- YOUR TASK:
Your answer must hold only the lines below from the line containing "- Creates complete behavioral specification" through the line containing "## Extensibility", each reproduced exactly.

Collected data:
Start of Block

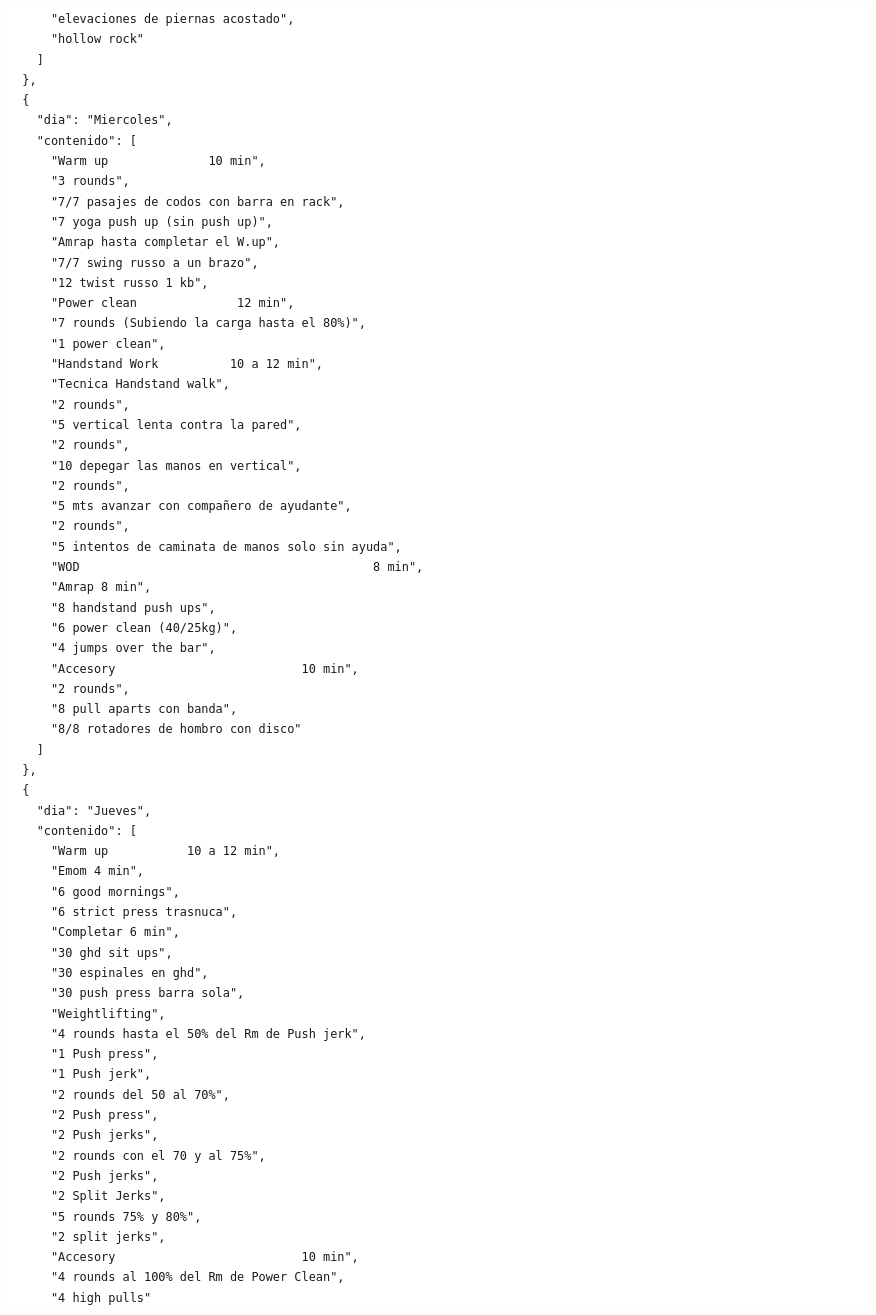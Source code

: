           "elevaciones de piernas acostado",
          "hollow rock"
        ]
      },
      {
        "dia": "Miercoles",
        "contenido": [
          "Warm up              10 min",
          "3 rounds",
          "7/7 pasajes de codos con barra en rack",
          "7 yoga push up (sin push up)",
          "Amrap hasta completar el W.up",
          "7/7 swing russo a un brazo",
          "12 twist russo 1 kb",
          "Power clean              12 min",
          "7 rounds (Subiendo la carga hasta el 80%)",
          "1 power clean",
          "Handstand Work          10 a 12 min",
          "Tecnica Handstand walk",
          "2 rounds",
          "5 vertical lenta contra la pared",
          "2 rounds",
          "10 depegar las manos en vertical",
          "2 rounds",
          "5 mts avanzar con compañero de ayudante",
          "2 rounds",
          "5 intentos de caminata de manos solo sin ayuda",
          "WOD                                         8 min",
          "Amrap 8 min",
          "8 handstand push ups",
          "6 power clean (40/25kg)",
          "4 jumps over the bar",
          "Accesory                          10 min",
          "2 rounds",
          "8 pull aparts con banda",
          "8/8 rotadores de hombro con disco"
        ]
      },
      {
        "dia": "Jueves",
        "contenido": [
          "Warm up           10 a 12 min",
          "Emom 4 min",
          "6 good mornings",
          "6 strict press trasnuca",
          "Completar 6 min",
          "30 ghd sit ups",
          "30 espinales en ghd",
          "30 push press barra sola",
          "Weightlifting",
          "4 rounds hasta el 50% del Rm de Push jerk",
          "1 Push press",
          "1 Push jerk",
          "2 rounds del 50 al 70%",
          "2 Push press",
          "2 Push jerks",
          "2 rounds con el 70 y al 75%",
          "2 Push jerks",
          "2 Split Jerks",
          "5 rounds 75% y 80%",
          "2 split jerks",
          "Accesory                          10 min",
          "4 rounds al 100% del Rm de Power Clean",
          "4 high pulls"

End of Block
Start of Block

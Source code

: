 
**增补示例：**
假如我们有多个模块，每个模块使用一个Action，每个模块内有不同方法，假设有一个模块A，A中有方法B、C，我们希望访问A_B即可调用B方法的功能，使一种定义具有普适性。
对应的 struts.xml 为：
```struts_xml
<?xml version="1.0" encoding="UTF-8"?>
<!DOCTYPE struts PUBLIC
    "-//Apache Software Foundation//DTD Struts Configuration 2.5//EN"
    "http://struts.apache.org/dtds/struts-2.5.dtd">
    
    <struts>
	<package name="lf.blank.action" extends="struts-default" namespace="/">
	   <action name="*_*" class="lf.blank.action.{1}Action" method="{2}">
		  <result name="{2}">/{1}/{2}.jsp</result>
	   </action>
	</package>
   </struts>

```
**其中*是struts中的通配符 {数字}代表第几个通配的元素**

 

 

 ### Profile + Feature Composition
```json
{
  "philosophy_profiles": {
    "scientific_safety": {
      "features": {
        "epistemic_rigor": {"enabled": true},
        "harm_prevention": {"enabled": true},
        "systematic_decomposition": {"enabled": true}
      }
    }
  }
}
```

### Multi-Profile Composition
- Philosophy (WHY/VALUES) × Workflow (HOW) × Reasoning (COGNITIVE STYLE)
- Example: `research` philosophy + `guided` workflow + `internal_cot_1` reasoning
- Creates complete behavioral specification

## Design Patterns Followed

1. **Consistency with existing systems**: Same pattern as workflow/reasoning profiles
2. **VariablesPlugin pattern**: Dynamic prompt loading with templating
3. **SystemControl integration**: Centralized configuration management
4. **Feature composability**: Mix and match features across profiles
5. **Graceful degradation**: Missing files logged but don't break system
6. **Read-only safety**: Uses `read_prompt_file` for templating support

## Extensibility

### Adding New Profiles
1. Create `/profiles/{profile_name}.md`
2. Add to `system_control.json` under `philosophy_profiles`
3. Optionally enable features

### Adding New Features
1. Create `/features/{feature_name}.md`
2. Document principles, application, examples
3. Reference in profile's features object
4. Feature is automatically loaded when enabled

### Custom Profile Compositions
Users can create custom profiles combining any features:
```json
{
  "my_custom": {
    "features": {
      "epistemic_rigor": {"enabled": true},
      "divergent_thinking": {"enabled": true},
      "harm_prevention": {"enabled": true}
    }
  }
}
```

End of Block
Start of Block

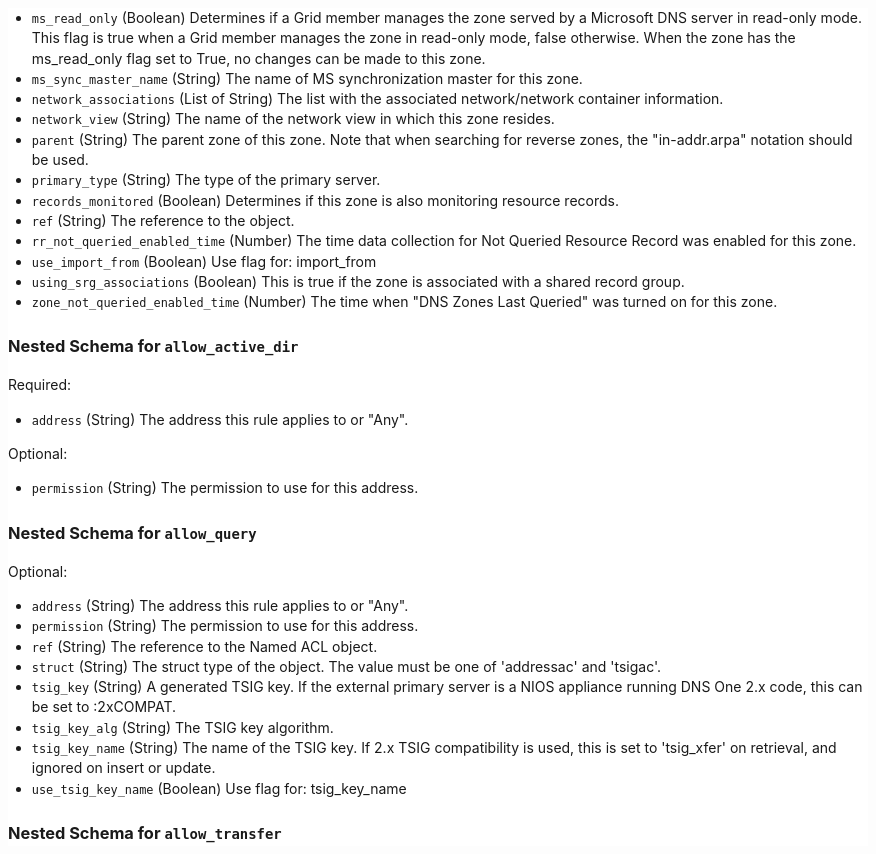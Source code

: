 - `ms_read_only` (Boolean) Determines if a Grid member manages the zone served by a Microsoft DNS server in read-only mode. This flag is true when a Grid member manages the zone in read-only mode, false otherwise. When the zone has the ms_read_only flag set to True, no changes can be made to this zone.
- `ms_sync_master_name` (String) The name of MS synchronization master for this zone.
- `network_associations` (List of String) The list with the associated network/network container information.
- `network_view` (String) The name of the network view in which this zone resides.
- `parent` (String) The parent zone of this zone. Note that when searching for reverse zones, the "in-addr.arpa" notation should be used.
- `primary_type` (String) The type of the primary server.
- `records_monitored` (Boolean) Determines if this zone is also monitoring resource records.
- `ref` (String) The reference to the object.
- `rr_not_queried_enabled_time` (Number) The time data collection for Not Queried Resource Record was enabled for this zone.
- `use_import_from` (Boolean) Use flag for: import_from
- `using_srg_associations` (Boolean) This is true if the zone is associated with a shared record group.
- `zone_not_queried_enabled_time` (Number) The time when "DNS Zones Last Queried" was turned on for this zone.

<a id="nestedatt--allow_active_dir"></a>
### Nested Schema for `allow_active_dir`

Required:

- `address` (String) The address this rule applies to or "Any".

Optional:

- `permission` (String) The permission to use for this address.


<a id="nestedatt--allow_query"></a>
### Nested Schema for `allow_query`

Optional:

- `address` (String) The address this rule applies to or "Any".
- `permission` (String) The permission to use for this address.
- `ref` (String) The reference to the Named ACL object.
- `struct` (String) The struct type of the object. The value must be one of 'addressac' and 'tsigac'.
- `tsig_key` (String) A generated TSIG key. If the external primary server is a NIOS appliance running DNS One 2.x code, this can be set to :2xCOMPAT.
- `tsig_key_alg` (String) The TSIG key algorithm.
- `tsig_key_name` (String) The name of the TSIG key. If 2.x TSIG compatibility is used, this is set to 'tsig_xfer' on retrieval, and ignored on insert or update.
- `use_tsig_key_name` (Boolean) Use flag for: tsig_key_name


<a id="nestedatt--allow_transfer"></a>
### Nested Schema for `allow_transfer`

End of Block

- ANSWER SPACE:
- Creates complete behavioral specification

## Design Patterns Followed

1. **Consistency with existing systems**: Same pattern as workflow/reasoning profiles
2. **VariablesPlugin pattern**: Dynamic prompt loading with templating
3. **SystemControl integration**: Centralized configuration management
4. **Feature composability**: Mix and match features across profiles
5. **Graceful degradation**: Missing files logged but don't break system
6. **Read-only safety**: Uses `read_prompt_file` for templating support

## Extensibility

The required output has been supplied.